A person who does not have the courage to speak his or her mind has no business holding public office.
There is a disturbing trend among elected officials across the region to adopt self-imposed gag orders, refusing to discuss or speak to the general public on matters of concern to the community. Instead, they defer to a board chairman or paid administrator to speak for them. More often than not, those designated speakers have nothing to say, as well.
These officials justify giving their constituents the silent treatment with the need for board unity or to guard against liability concerns. Nonsense. They are instead denying their constituents the full representation in local government that they were elected to provide.
If officials are unwilling to speak to those who elected them, voters should replace them with others who better understand the function of representative government.

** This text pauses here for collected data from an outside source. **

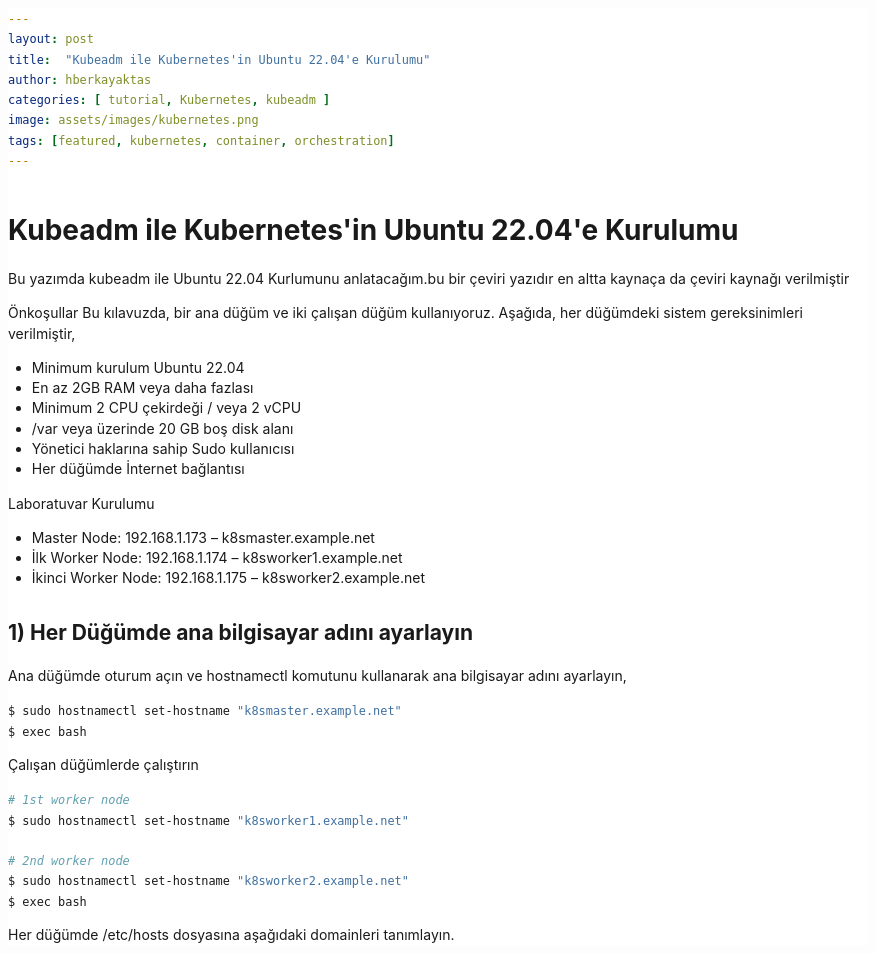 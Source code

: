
 ```yaml
---
layout: post
title:  "Kubeadm ile Kubernetes'in Ubuntu 22.04'e Kurulumu"
author: hberkayaktas
categories: [ tutorial, Kubernetes, kubeadm ]
image: assets/images/kubernetes.png
tags: [featured, kubernetes, container, orchestration]
---
```

# Kubeadm ile Kubernetes'in Ubuntu 22.04'e Kurulumu

Bu yazımda kubeadm ile Ubuntu 22.04 Kurlumunu anlatacağım.bu bir çeviri yazıdır en altta kaynaça da çeviri kaynağı verilmiştir

Önkoşullar
Bu kılavuzda, bir ana düğüm ve iki çalışan düğüm kullanıyoruz. Aşağıda, her düğümdeki sistem gereksinimleri verilmiştir,

- Minimum kurulum Ubuntu 22.04
- En az 2GB RAM veya daha fazlası
- Minimum 2 CPU çekirdeği / veya 2 vCPU
- /var veya üzerinde 20 GB boş disk alanı
- Yönetici haklarına sahip Sudo kullanıcısı
- Her düğümde İnternet bağlantısı

Laboratuvar Kurulumu

- Master Node: 192.168.1.173 – k8smaster.example.net
- İlk Worker Node: 192.168.1.174 – k8sworker1.example.net
- İkinci Worker Node: 192.168.1.175 – k8sworker2.example.net

## 1) Her Düğümde ana bilgisayar adını ayarlayın

Ana düğümde oturum açın ve hostnamectl komutunu kullanarak ana bilgisayar adını ayarlayın,


```bash
$ sudo hostnamectl set-hostname "k8smaster.example.net"
$ exec bash
```

Çalışan düğümlerde çalıştırın

```bash
# 1st worker node
$ sudo hostnamectl set-hostname "k8sworker1.example.net"   

# 2nd worker node
$ sudo hostnamectl set-hostname "k8sworker2.example.net"   
$ exec bash
```

Her düğümde /etc/hosts dosyasına aşağıdaki domainleri tanımlayın.
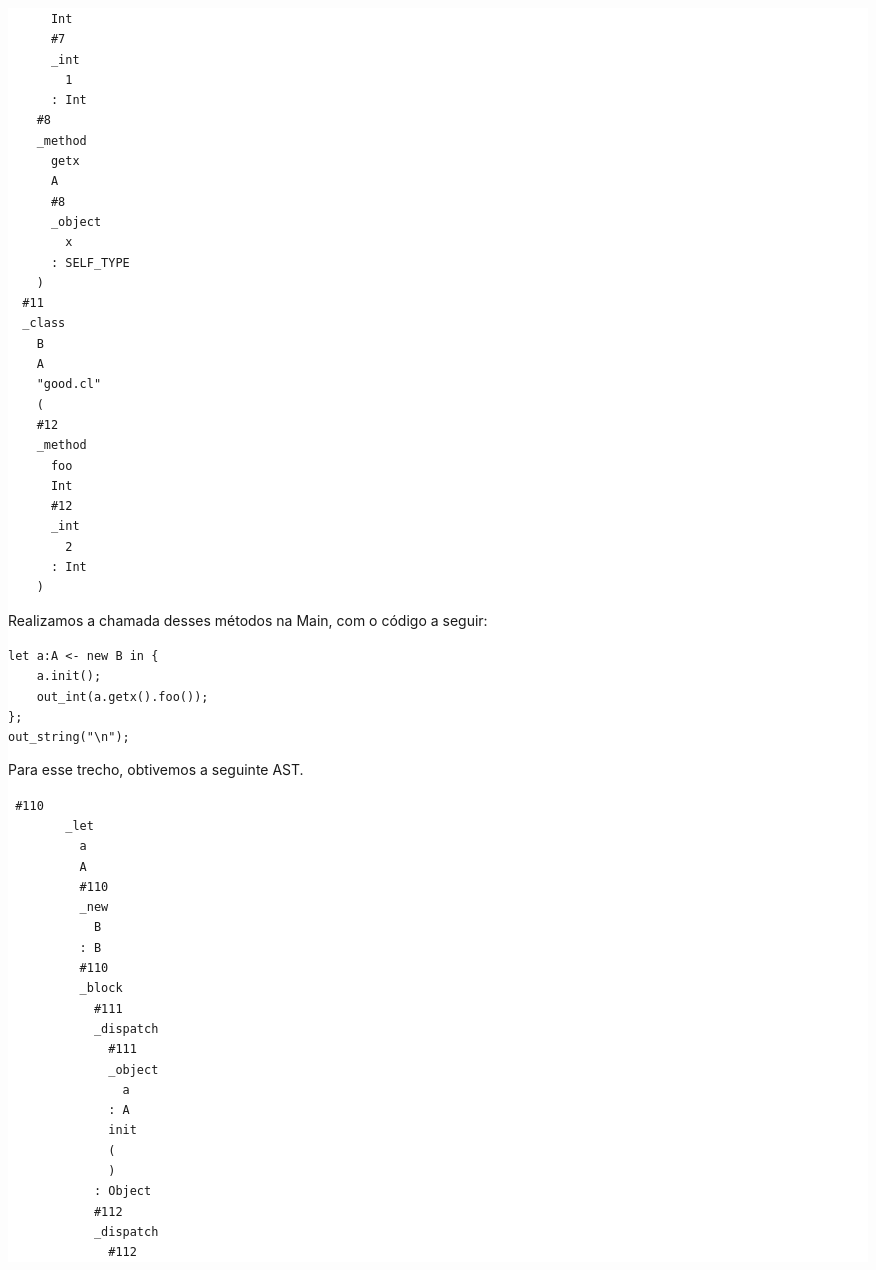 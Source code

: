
 ```
      Int
      #7
      _int
        1
      : Int
    #8
    _method
      getx
      A
      #8
      _object
        x
      : SELF_TYPE
    )
  #11
  _class
    B
    A
    "good.cl"
    (
    #12
    _method
      foo
      Int
      #12
      _int
        2
      : Int
    )
```
Realizamos a chamada desses métodos na Main, com o código a seguir:

```
let a:A <- new B in { 
	a.init();
	out_int(a.getx().foo());
};
out_string("\n");
```
Para esse trecho, obtivemos a seguinte AST.
```
 #110
        _let
          a
          A
          #110
          _new
            B
          : B
          #110
          _block
            #111
            _dispatch
              #111
              _object
                a
              : A
              init
              (
              )
            : Object
            #112
            _dispatch
              #112
```
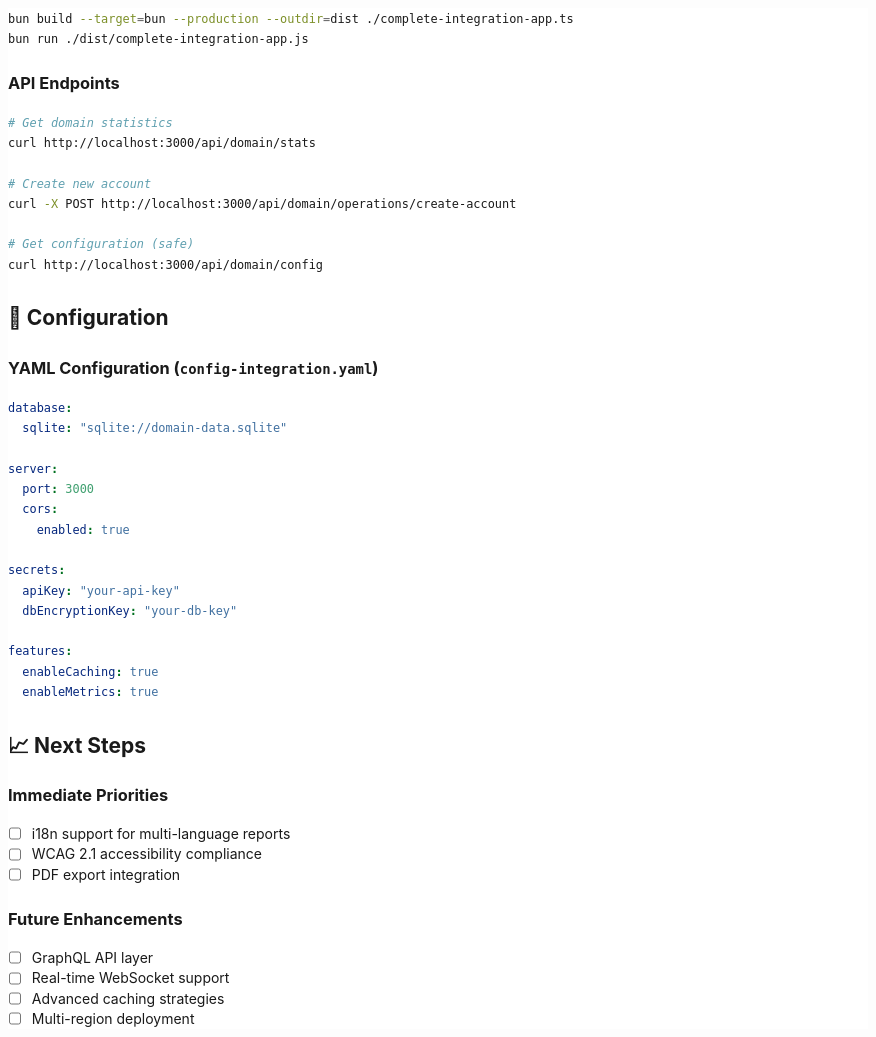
 ```bash
bun build --target=bun --production --outdir=dist ./complete-integration-app.ts
bun run ./dist/complete-integration-app.js
```

### API Endpoints

```bash
# Get domain statistics
curl http://localhost:3000/api/domain/stats

# Create new account
curl -X POST http://localhost:3000/api/domain/operations/create-account

# Get configuration (safe)
curl http://localhost:3000/api/domain/config
```

## 🔧 Configuration

### YAML Configuration (`config-integration.yaml`)

```yaml
database:
  sqlite: "sqlite://domain-data.sqlite"

server:
  port: 3000
  cors:
    enabled: true

secrets:
  apiKey: "your-api-key"
  dbEncryptionKey: "your-db-key"

features:
  enableCaching: true
  enableMetrics: true
```

## 📈 Next Steps

### Immediate Priorities

- [ ] i18n support for multi-language reports
- [ ] WCAG 2.1 accessibility compliance
- [ ] PDF export integration

### Future Enhancements

- [ ] GraphQL API layer
- [ ] Real-time WebSocket support
- [ ] Advanced caching strategies
- [ ] Multi-region deployment
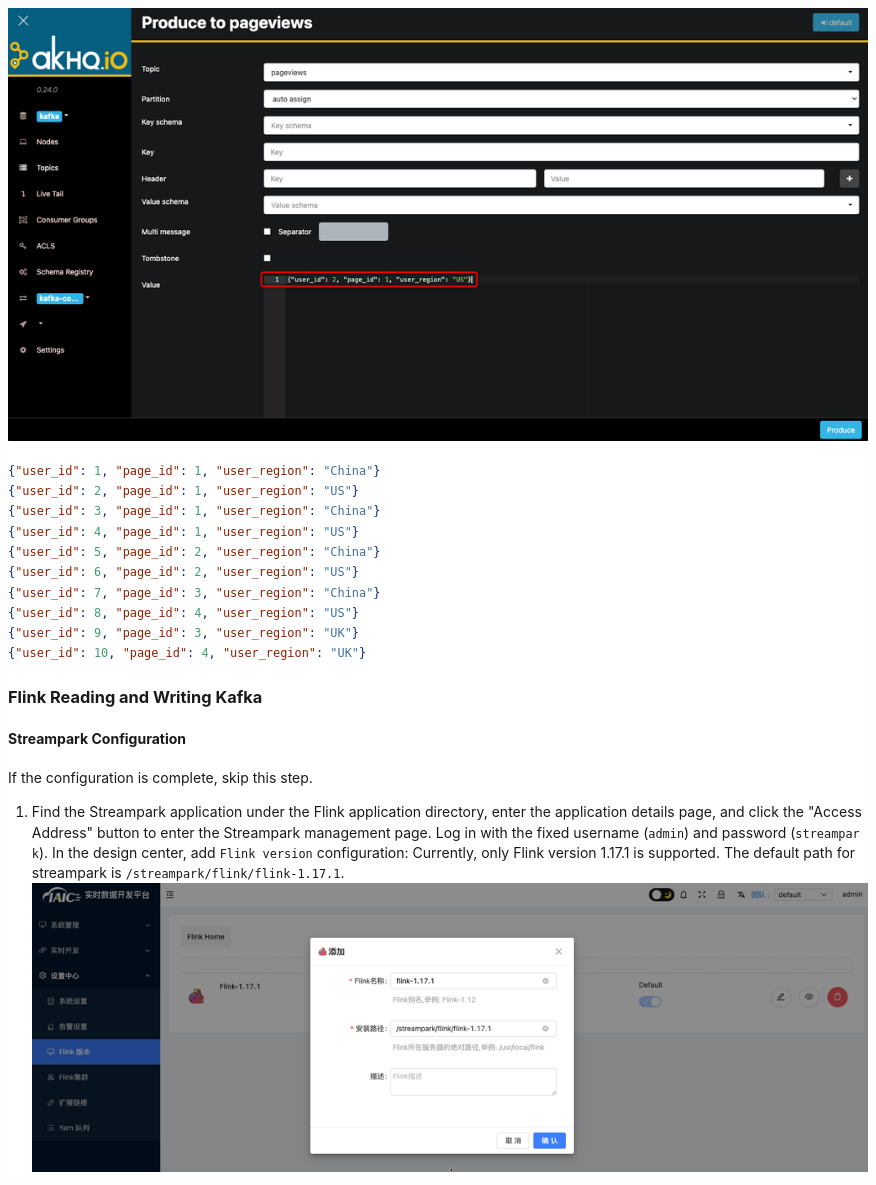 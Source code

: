 ![img.png](./images/kafka-topic-produce.png)

```json
{"user_id": 1, "page_id": 1, "user_region": "China"}
{"user_id": 2, "page_id": 1, "user_region": "US"}
{"user_id": 3, "page_id": 1, "user_region": "China"}
{"user_id": 4, "page_id": 1, "user_region": "US"}
{"user_id": 5, "page_id": 2, "user_region": "China"}
{"user_id": 6, "page_id": 2, "user_region": "US"}
{"user_id": 7, "page_id": 3, "user_region": "China"}
{"user_id": 8, "page_id": 4, "user_region": "US"}
{"user_id": 9, "page_id": 3, "user_region": "UK"}
{"user_id": 10, "page_id": 4, "user_region": "UK"}
```

### Flink Reading and Writing Kafka

#### Streampark Configuration

If the configuration is complete, skip this step.

1. Find the Streampark application under the Flink application directory, enter the application details page, and click the "Access Address" button to enter the Streampark management page. Log in with the fixed username (`admin`) and password (`streampark`).
   In the design center, add `Flink version` configuration: Currently, only Flink version 1.17.1 is supported. The default path for streampark is `/streampark/flink/flink-1.17.1`.
   ![img.png](./images/flink-streampark-flink-version.png)
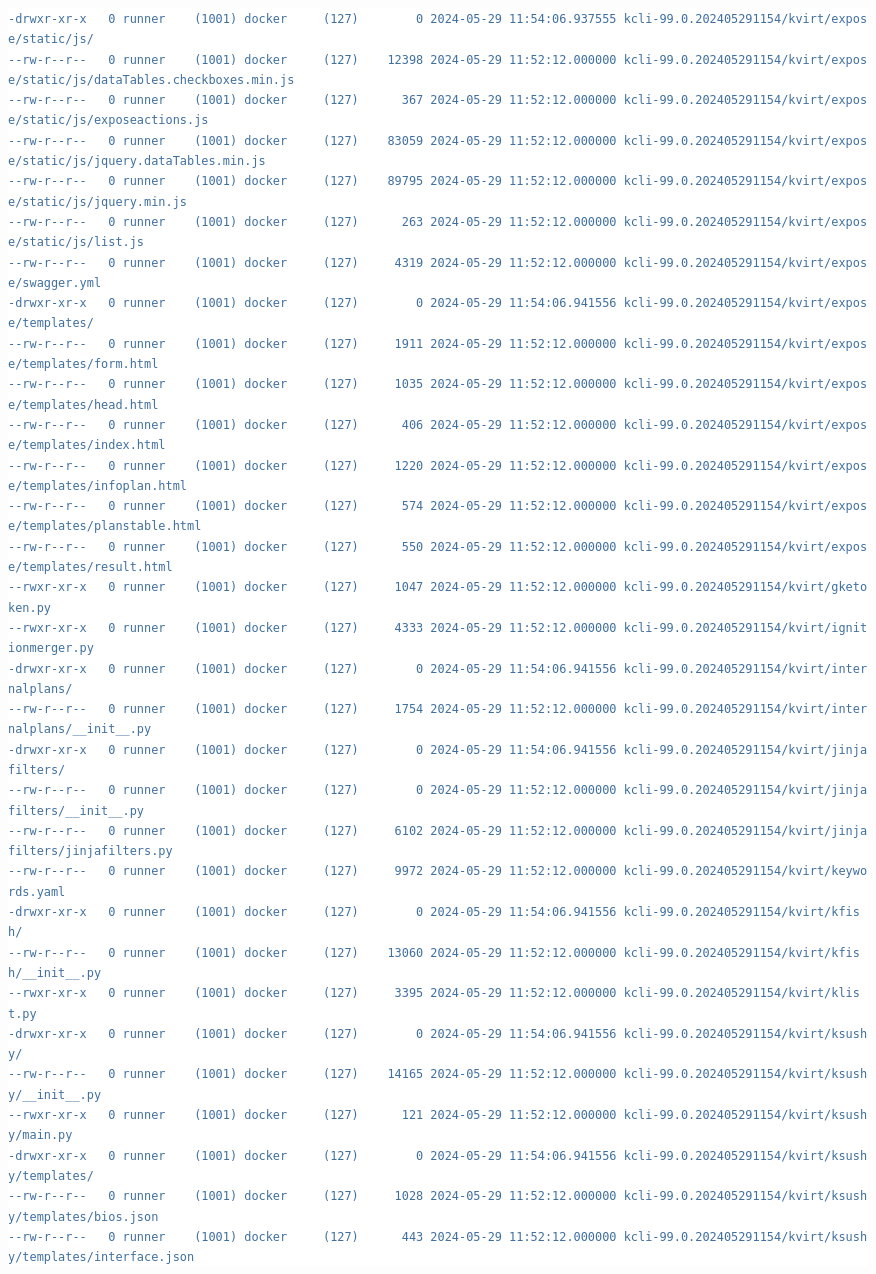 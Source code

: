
 ```diff
-drwxr-xr-x   0 runner    (1001) docker     (127)        0 2024-05-29 11:54:06.937555 kcli-99.0.202405291154/kvirt/expose/static/js/
--rw-r--r--   0 runner    (1001) docker     (127)    12398 2024-05-29 11:52:12.000000 kcli-99.0.202405291154/kvirt/expose/static/js/dataTables.checkboxes.min.js
--rw-r--r--   0 runner    (1001) docker     (127)      367 2024-05-29 11:52:12.000000 kcli-99.0.202405291154/kvirt/expose/static/js/exposeactions.js
--rw-r--r--   0 runner    (1001) docker     (127)    83059 2024-05-29 11:52:12.000000 kcli-99.0.202405291154/kvirt/expose/static/js/jquery.dataTables.min.js
--rw-r--r--   0 runner    (1001) docker     (127)    89795 2024-05-29 11:52:12.000000 kcli-99.0.202405291154/kvirt/expose/static/js/jquery.min.js
--rw-r--r--   0 runner    (1001) docker     (127)      263 2024-05-29 11:52:12.000000 kcli-99.0.202405291154/kvirt/expose/static/js/list.js
--rw-r--r--   0 runner    (1001) docker     (127)     4319 2024-05-29 11:52:12.000000 kcli-99.0.202405291154/kvirt/expose/swagger.yml
-drwxr-xr-x   0 runner    (1001) docker     (127)        0 2024-05-29 11:54:06.941556 kcli-99.0.202405291154/kvirt/expose/templates/
--rw-r--r--   0 runner    (1001) docker     (127)     1911 2024-05-29 11:52:12.000000 kcli-99.0.202405291154/kvirt/expose/templates/form.html
--rw-r--r--   0 runner    (1001) docker     (127)     1035 2024-05-29 11:52:12.000000 kcli-99.0.202405291154/kvirt/expose/templates/head.html
--rw-r--r--   0 runner    (1001) docker     (127)      406 2024-05-29 11:52:12.000000 kcli-99.0.202405291154/kvirt/expose/templates/index.html
--rw-r--r--   0 runner    (1001) docker     (127)     1220 2024-05-29 11:52:12.000000 kcli-99.0.202405291154/kvirt/expose/templates/infoplan.html
--rw-r--r--   0 runner    (1001) docker     (127)      574 2024-05-29 11:52:12.000000 kcli-99.0.202405291154/kvirt/expose/templates/planstable.html
--rw-r--r--   0 runner    (1001) docker     (127)      550 2024-05-29 11:52:12.000000 kcli-99.0.202405291154/kvirt/expose/templates/result.html
--rwxr-xr-x   0 runner    (1001) docker     (127)     1047 2024-05-29 11:52:12.000000 kcli-99.0.202405291154/kvirt/gketoken.py
--rwxr-xr-x   0 runner    (1001) docker     (127)     4333 2024-05-29 11:52:12.000000 kcli-99.0.202405291154/kvirt/ignitionmerger.py
-drwxr-xr-x   0 runner    (1001) docker     (127)        0 2024-05-29 11:54:06.941556 kcli-99.0.202405291154/kvirt/internalplans/
--rw-r--r--   0 runner    (1001) docker     (127)     1754 2024-05-29 11:52:12.000000 kcli-99.0.202405291154/kvirt/internalplans/__init__.py
-drwxr-xr-x   0 runner    (1001) docker     (127)        0 2024-05-29 11:54:06.941556 kcli-99.0.202405291154/kvirt/jinjafilters/
--rw-r--r--   0 runner    (1001) docker     (127)        0 2024-05-29 11:52:12.000000 kcli-99.0.202405291154/kvirt/jinjafilters/__init__.py
--rw-r--r--   0 runner    (1001) docker     (127)     6102 2024-05-29 11:52:12.000000 kcli-99.0.202405291154/kvirt/jinjafilters/jinjafilters.py
--rw-r--r--   0 runner    (1001) docker     (127)     9972 2024-05-29 11:52:12.000000 kcli-99.0.202405291154/kvirt/keywords.yaml
-drwxr-xr-x   0 runner    (1001) docker     (127)        0 2024-05-29 11:54:06.941556 kcli-99.0.202405291154/kvirt/kfish/
--rw-r--r--   0 runner    (1001) docker     (127)    13060 2024-05-29 11:52:12.000000 kcli-99.0.202405291154/kvirt/kfish/__init__.py
--rwxr-xr-x   0 runner    (1001) docker     (127)     3395 2024-05-29 11:52:12.000000 kcli-99.0.202405291154/kvirt/klist.py
-drwxr-xr-x   0 runner    (1001) docker     (127)        0 2024-05-29 11:54:06.941556 kcli-99.0.202405291154/kvirt/ksushy/
--rw-r--r--   0 runner    (1001) docker     (127)    14165 2024-05-29 11:52:12.000000 kcli-99.0.202405291154/kvirt/ksushy/__init__.py
--rwxr-xr-x   0 runner    (1001) docker     (127)      121 2024-05-29 11:52:12.000000 kcli-99.0.202405291154/kvirt/ksushy/main.py
-drwxr-xr-x   0 runner    (1001) docker     (127)        0 2024-05-29 11:54:06.941556 kcli-99.0.202405291154/kvirt/ksushy/templates/
--rw-r--r--   0 runner    (1001) docker     (127)     1028 2024-05-29 11:52:12.000000 kcli-99.0.202405291154/kvirt/ksushy/templates/bios.json
--rw-r--r--   0 runner    (1001) docker     (127)      443 2024-05-29 11:52:12.000000 kcli-99.0.202405291154/kvirt/ksushy/templates/interface.json
```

Reporter John Toole of our sister paper The Eagle-Tribune found a number of examples of elected officials who have nothing to say. In Derry, N.H., the Town Council will not discuss details of a decision to terminate the town administrator without cause. In the Timberlane Regional School District in Plaistow, N.H., it is policy that only the chairman officially speaks for the School Board outside meetings. In that town, library trustees refer questions to their chairman.
“That’s not right,” Windham (N.H.) Taxpayers Coalition board member Ken Eyring told Toole. “They are working for the people. When people clam up and shield information from the public, they are not performing their duties with the public’s good in mind.”
“These are elected officials doing the people’s business,” Granite State Taxpayers chairman Jim Adams said.
In Derry, the behavior of the town administrator has been the talk of the town. John Anderson faces two misdemeanor charges over an incident at his home in which police say he exposed himself and masturbated in front of a satellite television salesman.